To model the pension assets at retirement T, we assume the plan member may live τ more years after reaching the retirement age. In particular, we consider an individual who starts working at age 25, retires at age 65, and passes away at age 85. The current time is at age 25. Then the investment horizon is 40 years, that is, T = 40 and τ = 20. The life annuity pays one real unit or Π_T+i (i ∈ [0, τ]) nominal unit at the end of each year for τ years. Early withdrawal before the retirement age is not allowed. We use τ indexed bonds to generate these payments.
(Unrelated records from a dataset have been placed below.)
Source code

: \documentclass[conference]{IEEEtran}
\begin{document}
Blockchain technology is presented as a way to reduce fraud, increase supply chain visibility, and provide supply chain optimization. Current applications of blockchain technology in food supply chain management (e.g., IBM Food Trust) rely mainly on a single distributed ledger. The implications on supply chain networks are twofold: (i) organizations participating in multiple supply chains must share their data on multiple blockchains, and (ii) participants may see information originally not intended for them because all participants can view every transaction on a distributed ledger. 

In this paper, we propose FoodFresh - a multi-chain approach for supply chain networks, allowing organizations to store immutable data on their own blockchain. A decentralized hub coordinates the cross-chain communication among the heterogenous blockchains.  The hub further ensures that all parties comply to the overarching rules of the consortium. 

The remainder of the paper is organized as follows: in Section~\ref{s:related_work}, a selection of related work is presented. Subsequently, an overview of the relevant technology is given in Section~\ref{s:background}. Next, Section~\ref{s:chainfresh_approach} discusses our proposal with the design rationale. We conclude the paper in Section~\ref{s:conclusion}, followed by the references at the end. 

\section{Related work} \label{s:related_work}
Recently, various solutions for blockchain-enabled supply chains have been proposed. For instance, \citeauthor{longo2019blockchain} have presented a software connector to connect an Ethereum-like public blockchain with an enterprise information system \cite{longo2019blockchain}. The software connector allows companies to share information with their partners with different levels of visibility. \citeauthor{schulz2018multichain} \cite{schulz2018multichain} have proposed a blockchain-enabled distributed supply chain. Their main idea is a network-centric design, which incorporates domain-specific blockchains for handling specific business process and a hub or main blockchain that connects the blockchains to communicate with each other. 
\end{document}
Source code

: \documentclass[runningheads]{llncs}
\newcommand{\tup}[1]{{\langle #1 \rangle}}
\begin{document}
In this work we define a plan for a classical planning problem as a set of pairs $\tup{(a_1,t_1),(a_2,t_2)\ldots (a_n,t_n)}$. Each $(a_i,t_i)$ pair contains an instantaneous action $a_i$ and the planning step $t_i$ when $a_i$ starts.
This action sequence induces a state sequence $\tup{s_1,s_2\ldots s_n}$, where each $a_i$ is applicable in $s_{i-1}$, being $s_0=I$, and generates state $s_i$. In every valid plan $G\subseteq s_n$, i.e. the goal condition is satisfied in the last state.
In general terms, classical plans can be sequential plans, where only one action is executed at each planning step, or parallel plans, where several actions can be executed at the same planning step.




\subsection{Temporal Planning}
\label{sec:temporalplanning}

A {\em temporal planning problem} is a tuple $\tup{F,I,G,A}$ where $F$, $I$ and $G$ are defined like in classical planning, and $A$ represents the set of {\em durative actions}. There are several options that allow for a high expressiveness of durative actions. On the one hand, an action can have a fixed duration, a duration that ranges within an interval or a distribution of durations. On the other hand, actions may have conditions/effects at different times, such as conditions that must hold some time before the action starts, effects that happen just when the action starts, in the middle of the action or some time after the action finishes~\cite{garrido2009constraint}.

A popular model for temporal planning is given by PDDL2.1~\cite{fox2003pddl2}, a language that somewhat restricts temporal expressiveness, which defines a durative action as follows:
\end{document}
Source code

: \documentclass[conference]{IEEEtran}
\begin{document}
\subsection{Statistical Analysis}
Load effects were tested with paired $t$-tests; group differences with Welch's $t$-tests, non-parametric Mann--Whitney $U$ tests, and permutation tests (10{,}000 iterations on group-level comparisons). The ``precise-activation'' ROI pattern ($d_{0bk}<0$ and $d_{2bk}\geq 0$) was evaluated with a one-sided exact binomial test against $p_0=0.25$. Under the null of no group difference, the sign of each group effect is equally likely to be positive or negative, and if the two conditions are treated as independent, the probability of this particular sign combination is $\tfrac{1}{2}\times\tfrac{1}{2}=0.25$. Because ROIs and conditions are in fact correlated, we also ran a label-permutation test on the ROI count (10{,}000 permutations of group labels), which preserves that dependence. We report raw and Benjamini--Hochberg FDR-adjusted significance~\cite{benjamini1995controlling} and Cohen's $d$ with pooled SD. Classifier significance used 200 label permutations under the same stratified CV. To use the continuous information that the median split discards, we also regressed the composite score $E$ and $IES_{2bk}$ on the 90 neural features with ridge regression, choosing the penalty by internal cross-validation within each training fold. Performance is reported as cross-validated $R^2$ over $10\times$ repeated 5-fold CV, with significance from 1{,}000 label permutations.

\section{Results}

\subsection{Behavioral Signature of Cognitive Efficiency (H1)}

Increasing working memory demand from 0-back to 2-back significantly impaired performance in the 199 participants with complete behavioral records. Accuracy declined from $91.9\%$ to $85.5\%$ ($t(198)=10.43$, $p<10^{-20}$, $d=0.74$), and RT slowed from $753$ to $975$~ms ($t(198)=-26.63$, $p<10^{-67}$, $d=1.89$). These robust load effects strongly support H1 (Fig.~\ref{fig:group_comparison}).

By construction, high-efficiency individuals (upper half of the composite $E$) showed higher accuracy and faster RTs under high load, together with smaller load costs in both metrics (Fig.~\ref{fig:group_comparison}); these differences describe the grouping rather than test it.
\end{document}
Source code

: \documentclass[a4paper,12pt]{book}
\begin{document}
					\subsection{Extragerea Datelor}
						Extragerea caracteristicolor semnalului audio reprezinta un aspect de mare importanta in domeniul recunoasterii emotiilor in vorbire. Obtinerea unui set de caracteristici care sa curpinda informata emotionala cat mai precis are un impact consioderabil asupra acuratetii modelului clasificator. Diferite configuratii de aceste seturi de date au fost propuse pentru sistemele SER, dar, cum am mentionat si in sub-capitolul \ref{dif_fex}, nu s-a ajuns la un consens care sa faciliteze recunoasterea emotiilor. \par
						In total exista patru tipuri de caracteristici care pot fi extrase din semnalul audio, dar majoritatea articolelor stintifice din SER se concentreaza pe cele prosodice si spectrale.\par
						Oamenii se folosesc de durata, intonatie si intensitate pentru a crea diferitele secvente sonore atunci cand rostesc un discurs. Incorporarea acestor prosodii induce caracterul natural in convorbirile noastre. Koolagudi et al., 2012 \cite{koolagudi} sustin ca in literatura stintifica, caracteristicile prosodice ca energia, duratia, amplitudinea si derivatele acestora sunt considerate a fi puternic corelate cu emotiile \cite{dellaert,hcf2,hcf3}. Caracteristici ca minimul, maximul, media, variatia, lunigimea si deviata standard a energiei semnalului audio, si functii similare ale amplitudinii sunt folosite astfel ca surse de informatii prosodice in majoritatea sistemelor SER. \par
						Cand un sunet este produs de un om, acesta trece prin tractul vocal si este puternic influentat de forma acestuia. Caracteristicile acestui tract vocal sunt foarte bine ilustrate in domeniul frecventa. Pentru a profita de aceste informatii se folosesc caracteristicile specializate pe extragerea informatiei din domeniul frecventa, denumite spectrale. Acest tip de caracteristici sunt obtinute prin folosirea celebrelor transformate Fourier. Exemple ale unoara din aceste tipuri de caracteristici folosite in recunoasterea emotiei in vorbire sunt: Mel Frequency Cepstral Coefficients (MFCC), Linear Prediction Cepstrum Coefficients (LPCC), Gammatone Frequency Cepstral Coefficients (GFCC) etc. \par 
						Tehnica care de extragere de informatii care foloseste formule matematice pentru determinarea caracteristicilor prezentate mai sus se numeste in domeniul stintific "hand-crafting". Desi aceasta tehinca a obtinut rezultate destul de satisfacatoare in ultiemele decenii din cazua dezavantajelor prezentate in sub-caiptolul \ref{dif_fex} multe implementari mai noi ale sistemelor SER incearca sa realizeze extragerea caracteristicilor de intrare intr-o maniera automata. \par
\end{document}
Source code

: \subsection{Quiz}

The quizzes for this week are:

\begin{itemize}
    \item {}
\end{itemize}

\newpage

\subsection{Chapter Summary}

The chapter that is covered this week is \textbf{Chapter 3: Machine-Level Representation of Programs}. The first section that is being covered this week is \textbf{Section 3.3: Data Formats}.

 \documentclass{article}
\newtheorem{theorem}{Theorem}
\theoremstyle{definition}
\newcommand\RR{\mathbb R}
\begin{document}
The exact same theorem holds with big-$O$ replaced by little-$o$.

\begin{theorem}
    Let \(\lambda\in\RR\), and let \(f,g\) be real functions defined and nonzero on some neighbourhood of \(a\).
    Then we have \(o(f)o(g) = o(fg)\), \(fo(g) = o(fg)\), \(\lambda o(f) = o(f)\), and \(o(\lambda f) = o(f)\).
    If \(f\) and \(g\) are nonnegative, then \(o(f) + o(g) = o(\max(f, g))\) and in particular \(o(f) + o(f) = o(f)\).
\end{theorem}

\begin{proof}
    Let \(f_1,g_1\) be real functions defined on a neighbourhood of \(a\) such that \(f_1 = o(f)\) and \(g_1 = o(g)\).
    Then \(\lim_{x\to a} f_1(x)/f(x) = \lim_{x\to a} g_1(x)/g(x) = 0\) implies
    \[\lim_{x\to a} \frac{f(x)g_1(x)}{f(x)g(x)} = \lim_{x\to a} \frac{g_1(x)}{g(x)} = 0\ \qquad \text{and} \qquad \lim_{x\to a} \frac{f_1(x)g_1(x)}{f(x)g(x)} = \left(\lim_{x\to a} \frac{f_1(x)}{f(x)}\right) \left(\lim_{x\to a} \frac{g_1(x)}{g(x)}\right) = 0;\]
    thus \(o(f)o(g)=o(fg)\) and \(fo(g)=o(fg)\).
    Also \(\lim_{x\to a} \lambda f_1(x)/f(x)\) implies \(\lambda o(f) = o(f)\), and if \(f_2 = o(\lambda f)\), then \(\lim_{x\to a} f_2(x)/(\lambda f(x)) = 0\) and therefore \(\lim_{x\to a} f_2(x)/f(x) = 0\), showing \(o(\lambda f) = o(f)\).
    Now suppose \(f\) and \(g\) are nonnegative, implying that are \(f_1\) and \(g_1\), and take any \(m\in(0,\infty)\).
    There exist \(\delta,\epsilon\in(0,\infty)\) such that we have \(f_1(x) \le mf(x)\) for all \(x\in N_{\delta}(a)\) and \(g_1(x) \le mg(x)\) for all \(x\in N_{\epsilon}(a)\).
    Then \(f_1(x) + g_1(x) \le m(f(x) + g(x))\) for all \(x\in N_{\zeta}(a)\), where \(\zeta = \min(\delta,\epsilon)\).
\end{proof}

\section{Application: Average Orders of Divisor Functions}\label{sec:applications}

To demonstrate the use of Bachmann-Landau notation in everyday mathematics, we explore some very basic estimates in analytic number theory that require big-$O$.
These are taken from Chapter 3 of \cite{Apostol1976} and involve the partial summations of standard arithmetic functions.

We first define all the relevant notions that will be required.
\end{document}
To buy these indexed bonds at retirement T, the required amount of asset in real terms at time T is:

(13)$$\eqalign{a_T = & \,\, p^\ast ( {T, \;T + 1} ) + p^\ast ( {T, \;T + 2} ) + \cdots + p^\ast ( {T, \;T + \tau } ) \cr = & \,\, e^{A^\ast ( {T, T + 1} ) -B( {T, T + 1} ) r_T} + e^{A^\ast ( {T, T + 2} ) -B( {T, T + 2} ) r_T} + \cdots + e^{A^\ast ( {T, T + \tau } ) -B( {T, {\rm T} + \tau } ) r_T}.} $$

At time 0, the following equations hold:

(14)$$\eqalign{{\rm {\opf E}}[ a_T] = & \sum\limits_{i = 1}^\tau {e^{A^\ast( T, T + i) -B( T, T + i) {\rm {\opf E}}[ r_T] + {1\over 2} B{( T, T + i) }^2{\rm {\opf V}}{\rm ar}[ r_T] }} , \;\cr {\rm {\opf E}}[ a_T^2 ] = & \sum\limits_{i = 1}^\tau {\sum\limits_{\,j = 1}^\tau {e^{( A^\ast( T + i) + A^\ast( T, T + j) ) -( B( T, T + i) + B( T, T + j) ) {\rm {\opf E}}[ r_T] + {1\over 2} {( B( T, T + i) + B( T, T + j) ) }^2{\rm {\opf V}}{\rm ar}[ r_T] }} } , \;\cr {\rm {\opf V}}{\rm ar}[ a_T] = & {\rm {\opf E}}[ a_T^2 ] -( {\rm {\opf E}}[ a_T] ) ^2, \;} $$

where ${\rm {\opf E}}[ {r_T} ] = \bar{r} + e^{-\kappa _rT}( {r_0-\bar{r}} )$, ${\rm {\opf V}}{\rm ar}[ {r_T} ] = ( {\sigma_r^2 /(2\kappa_r)} ) ( {1-e^{{-}2\kappa_rT}} )$, and r _T is normally distributed with ${\rm {\opf E}}[ {r_T} ]$ and ${\rm {\opf V}}{\rm ar}[ {r_T} ]$. This functional form of a _T does not permit integration in closed-form. Hence, we use the principle of the Fenton–Wilkinson approximation method (Fenton, Reference Fenton1960) to generate a log-normal variable L _T. It is important to note that this method is a log-normal approximation for sums of log-normal variables based on the first and the second moment-matching. It gives the following:

(15)$$\eqalign{L_T = & e^{m-nr_T}{\rm \;( }m{\rm , \;}\;n\;{\rm are \; constant) }, \;\cr {\rm {\opf E}}[ {a_T} ] = & {\rm {\opf E}}[ {L_T} ] = e^{m-n{\rm {\opf E}}[ {r_T} ] + {1\over 2} n^2{\rm {\opf V}}{\rm ar}[ {r_T} ] }, \;\cr{\rm {\opf V}}{\rm ar}[ {a_T} ] = & {\rm {\opf V}}{\rm ar}[ {L_T} ]=( {\rm {\opf E}}[{L_T}] ) ^2( {e^{n^2{\rm {\opf V}}{\rm ar}[ {r_T} ] }-1} ) . } $$

Solving for m and n gives

(16)$$n = \sqrt {\displaystyle{{\ln ( {{\rm {\opf V}}{\rm ar}[ {a_T} ] /{( {{\rm {\opf E}}[ {a_T} ] } ) }^2 + 1} ) } \over {{\rm {\opf V}}{\rm ar}[ {r_T} ] }}} , \;\quad m = \ln ( {{\rm {\opf E}}[ {a_T} ] } ) + n{\rm {\opf E}}[ {r_T} ] -\displaystyle{1 \over 2}n^2{\rm {\opf V}}{\rm ar}[ {r_T} ] .$$

L _T is our benchmark in real terms. Its value approximates that of the required amount of asset at time T in real terms, that is, a _T. This approximation method is satisfactory in our case. We will illustrate it with numerical simulations.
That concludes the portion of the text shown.